··· Source material ···

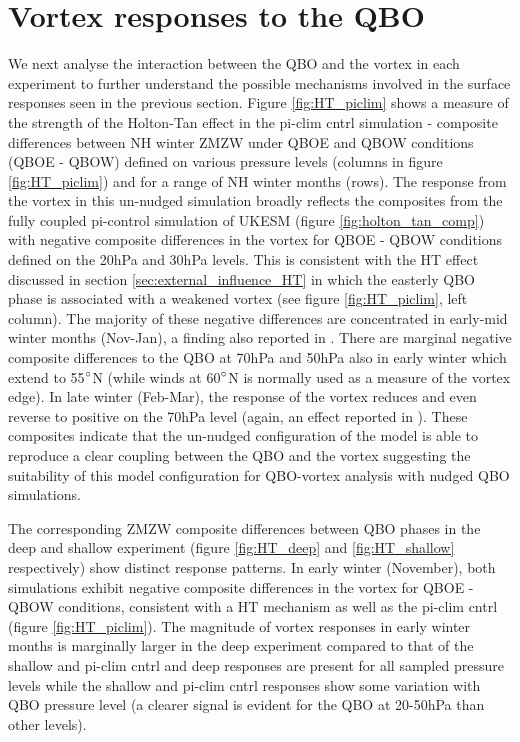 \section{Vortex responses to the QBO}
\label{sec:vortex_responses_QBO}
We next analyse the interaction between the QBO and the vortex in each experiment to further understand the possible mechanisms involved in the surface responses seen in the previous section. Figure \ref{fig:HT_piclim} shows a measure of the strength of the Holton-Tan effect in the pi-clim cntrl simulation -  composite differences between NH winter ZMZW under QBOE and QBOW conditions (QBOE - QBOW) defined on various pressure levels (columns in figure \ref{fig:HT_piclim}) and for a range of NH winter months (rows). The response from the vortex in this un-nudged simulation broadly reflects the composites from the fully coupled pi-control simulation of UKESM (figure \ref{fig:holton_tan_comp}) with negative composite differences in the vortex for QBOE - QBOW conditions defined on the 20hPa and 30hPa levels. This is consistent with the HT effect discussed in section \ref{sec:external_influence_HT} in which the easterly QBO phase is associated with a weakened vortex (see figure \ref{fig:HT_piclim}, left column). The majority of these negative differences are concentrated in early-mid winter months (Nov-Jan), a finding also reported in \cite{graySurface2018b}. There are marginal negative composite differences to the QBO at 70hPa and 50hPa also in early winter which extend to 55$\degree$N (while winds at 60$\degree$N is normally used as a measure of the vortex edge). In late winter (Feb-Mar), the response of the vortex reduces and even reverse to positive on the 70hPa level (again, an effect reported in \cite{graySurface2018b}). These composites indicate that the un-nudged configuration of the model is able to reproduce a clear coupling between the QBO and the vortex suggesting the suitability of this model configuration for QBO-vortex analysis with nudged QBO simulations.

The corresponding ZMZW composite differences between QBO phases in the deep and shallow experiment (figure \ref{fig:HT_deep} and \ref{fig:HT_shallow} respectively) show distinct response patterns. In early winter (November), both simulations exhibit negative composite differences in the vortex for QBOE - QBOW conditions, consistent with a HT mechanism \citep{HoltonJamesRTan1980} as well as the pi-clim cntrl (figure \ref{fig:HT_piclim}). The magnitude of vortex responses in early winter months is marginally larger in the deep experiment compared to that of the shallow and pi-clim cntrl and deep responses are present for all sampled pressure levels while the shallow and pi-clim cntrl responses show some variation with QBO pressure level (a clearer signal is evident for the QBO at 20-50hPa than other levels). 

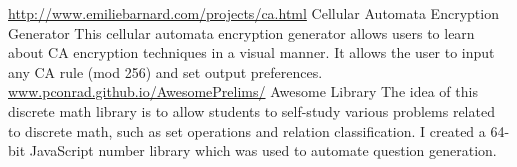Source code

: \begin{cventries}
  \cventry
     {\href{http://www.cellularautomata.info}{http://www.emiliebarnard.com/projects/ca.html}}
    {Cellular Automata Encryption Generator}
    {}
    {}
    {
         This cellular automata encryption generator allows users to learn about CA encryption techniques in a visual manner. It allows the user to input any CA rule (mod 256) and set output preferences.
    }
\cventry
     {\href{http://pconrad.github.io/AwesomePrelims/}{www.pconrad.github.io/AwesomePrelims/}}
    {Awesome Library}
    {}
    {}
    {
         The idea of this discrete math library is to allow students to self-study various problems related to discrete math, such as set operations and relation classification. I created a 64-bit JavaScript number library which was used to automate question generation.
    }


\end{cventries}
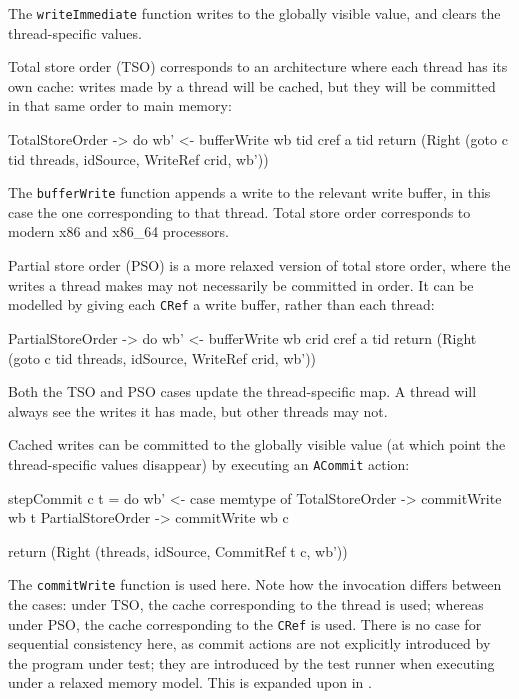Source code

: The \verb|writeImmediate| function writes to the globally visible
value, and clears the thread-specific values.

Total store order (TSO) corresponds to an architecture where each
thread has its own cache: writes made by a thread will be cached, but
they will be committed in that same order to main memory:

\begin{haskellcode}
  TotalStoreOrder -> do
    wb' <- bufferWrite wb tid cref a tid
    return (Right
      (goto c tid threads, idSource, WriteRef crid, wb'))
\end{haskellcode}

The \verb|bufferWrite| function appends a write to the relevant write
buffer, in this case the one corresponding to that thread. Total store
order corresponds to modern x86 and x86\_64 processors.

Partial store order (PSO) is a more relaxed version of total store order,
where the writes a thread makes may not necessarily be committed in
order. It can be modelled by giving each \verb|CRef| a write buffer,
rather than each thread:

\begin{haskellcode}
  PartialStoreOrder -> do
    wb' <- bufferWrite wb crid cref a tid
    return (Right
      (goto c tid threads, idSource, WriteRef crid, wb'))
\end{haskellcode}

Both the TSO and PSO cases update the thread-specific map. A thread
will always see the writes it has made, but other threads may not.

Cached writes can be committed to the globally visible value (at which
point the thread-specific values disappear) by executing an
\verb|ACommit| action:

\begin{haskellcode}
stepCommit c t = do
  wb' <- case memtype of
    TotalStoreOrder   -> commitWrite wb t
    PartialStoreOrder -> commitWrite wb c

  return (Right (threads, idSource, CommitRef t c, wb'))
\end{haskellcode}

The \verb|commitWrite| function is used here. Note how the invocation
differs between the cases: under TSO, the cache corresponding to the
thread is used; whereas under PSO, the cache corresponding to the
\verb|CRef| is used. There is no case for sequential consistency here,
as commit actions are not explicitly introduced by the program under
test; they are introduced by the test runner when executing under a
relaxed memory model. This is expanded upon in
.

···

Please transcribe all of the records above exactly, leaving out any pictures.

Solution:
 \section{Vortex responses to the QBO}
\label{sec:vortex_responses_QBO}
We next analyse the interaction between the QBO and the vortex in each experiment to further understand the possible mechanisms involved in the surface responses seen in the previous section. Figure \ref{fig:HT_piclim} shows a measure of the strength of the Holton-Tan effect in the pi-clim cntrl simulation -  composite differences between NH winter ZMZW under QBOE and QBOW conditions (QBOE - QBOW) defined on various pressure levels (columns in figure \ref{fig:HT_piclim}) and for a range of NH winter months (rows). The response from the vortex in this un-nudged simulation broadly reflects the composites from the fully coupled pi-control simulation of UKESM (figure \ref{fig:holton_tan_comp}) with negative composite differences in the vortex for QBOE - QBOW conditions defined on the 20hPa and 30hPa levels. This is consistent with the HT effect discussed in section \ref{sec:external_influence_HT} in which the easterly QBO phase is associated with a weakened vortex (see figure \ref{fig:HT_piclim}, left column). The majority of these negative differences are concentrated in early-mid winter months (Nov-Jan), a finding also reported in \cite{graySurface2018b}. There are marginal negative composite differences to the QBO at 70hPa and 50hPa also in early winter which extend to 55$\degree$N (while winds at 60$\degree$N is normally used as a measure of the vortex edge). In late winter (Feb-Mar), the response of the vortex reduces and even reverse to positive on the 70hPa level (again, an effect reported in \cite{graySurface2018b}). These composites indicate that the un-nudged configuration of the model is able to reproduce a clear coupling between the QBO and the vortex suggesting the suitability of this model configuration for QBO-vortex analysis with nudged QBO simulations.

The corresponding ZMZW composite differences between QBO phases in the deep and shallow experiment (figure \ref{fig:HT_deep} and \ref{fig:HT_shallow} respectively) show distinct response patterns. In early winter (November), both simulations exhibit negative composite differences in the vortex for QBOE - QBOW conditions, consistent with a HT mechanism \citep{HoltonJamesRTan1980} as well as the pi-clim cntrl (figure \ref{fig:HT_piclim}). The magnitude of vortex responses in early winter months is marginally larger in the deep experiment compared to that of the shallow and pi-clim cntrl and deep responses are present for all sampled pressure levels while the shallow and pi-clim cntrl responses show some variation with QBO pressure level (a clearer signal is evident for the QBO at 20-50hPa than other levels). 

Source code

: \begin{cventries}
  \cventry
     {\href{http://www.cellularautomata.info}{http://www.emiliebarnard.com/projects/ca.html}}
    {Cellular Automata Encryption Generator}
    {}
    {}
    {
         This cellular automata encryption generator allows users to learn about CA encryption techniques in a visual manner. It allows the user to input any CA rule (mod 256) and set output preferences.
    }
\cventry
     {\href{http://pconrad.github.io/AwesomePrelims/}{www.pconrad.github.io/AwesomePrelims/}}
    {Awesome Library}
    {}
    {}
    {
         The idea of this discrete math library is to allow students to self-study various problems related to discrete math, such as set operations and relation classification. I created a 64-bit JavaScript number library which was used to automate question generation.
    }


\end{cventries}
Source code

: The \verb|writeImmediate| function writes to the globally visible
value, and clears the thread-specific values.

Total store order (TSO) corresponds to an architecture where each
thread has its own cache: writes made by a thread will be cached, but
they will be committed in that same order to main memory:

\begin{haskellcode}
  TotalStoreOrder -> do
    wb' <- bufferWrite wb tid cref a tid
    return (Right
      (goto c tid threads, idSource, WriteRef crid, wb'))
\end{haskellcode}

The \verb|bufferWrite| function appends a write to the relevant write
buffer, in this case the one corresponding to that thread. Total store
order corresponds to modern x86 and x86\_64 processors.

Partial store order (PSO) is a more relaxed version of total store order,
where the writes a thread makes may not necessarily be committed in
order. It can be modelled by giving each \verb|CRef| a write buffer,
rather than each thread:

\begin{haskellcode}
  PartialStoreOrder -> do
    wb' <- bufferWrite wb crid cref a tid
    return (Right
      (goto c tid threads, idSource, WriteRef crid, wb'))
\end{haskellcode}

Both the TSO and PSO cases update the thread-specific map. A thread
will always see the writes it has made, but other threads may not.

Cached writes can be committed to the globally visible value (at which
point the thread-specific values disappear) by executing an
\verb|ACommit| action:

\begin{haskellcode}
stepCommit c t = do
  wb' <- case memtype of
    TotalStoreOrder   -> commitWrite wb t
    PartialStoreOrder -> commitWrite wb c

  return (Right (threads, idSource, CommitRef t c, wb'))
\end{haskellcode}

The \verb|commitWrite| function is used here. Note how the invocation
differs between the cases: under TSO, the cache corresponding to the
thread is used; whereas under PSO, the cache corresponding to the
\verb|CRef| is used. There is no case for sequential consistency here,
as commit actions are not explicitly introduced by the program under
test; they are introduced by the test runner when executing under a
relaxed memory model. This is expanded upon in
.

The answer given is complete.